◆ Exercise aim ◆
Output exactly, with nothing added, the entries from the first line through the line with "## ✨ What It Does".

(Records from a dataset)
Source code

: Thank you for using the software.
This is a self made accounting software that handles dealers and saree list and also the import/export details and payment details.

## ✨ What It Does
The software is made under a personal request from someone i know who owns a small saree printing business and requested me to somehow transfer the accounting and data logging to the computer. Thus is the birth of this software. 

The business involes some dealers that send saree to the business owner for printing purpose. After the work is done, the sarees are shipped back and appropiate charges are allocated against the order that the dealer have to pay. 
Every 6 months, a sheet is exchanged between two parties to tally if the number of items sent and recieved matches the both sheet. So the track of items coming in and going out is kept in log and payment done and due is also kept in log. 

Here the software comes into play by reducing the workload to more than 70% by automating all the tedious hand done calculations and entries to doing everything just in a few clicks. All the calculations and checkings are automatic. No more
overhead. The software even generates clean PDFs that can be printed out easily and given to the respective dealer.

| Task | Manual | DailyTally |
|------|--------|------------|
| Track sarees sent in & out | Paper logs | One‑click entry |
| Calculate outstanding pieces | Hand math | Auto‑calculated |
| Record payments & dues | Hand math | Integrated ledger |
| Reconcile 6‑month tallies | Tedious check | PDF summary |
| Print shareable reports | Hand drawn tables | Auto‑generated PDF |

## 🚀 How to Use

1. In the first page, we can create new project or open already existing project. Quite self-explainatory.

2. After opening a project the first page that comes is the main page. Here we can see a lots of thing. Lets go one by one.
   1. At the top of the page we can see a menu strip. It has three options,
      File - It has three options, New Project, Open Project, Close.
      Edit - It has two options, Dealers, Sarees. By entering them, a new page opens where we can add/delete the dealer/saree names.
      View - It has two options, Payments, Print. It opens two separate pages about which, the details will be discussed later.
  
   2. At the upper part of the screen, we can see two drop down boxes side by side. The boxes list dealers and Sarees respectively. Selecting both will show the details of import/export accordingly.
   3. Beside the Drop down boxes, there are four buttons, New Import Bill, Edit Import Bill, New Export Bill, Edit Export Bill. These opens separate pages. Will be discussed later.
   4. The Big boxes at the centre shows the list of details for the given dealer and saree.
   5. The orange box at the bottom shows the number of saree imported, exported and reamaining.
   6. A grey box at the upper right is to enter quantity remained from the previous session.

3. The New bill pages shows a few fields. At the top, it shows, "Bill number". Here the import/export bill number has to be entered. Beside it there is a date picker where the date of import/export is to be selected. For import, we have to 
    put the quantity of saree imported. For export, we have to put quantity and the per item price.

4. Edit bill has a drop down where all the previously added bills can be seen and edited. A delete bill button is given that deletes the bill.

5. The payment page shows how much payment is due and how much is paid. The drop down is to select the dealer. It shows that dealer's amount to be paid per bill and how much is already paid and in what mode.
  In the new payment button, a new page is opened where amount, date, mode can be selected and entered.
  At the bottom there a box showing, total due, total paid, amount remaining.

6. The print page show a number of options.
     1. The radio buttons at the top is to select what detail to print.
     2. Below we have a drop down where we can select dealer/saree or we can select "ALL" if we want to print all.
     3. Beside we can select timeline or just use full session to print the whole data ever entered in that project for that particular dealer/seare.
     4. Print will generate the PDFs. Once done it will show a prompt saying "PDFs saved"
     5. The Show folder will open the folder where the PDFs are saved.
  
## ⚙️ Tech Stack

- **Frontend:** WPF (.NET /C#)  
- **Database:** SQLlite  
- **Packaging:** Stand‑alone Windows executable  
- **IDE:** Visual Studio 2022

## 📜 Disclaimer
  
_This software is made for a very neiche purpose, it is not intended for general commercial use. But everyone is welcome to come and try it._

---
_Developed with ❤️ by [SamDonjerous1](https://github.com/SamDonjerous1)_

◆ Response box ◆
Source code

: Thank you for using the software.
This is a self made accounting software that handles dealers and saree list and also the import/export details and payment details.

## ✨ What It Does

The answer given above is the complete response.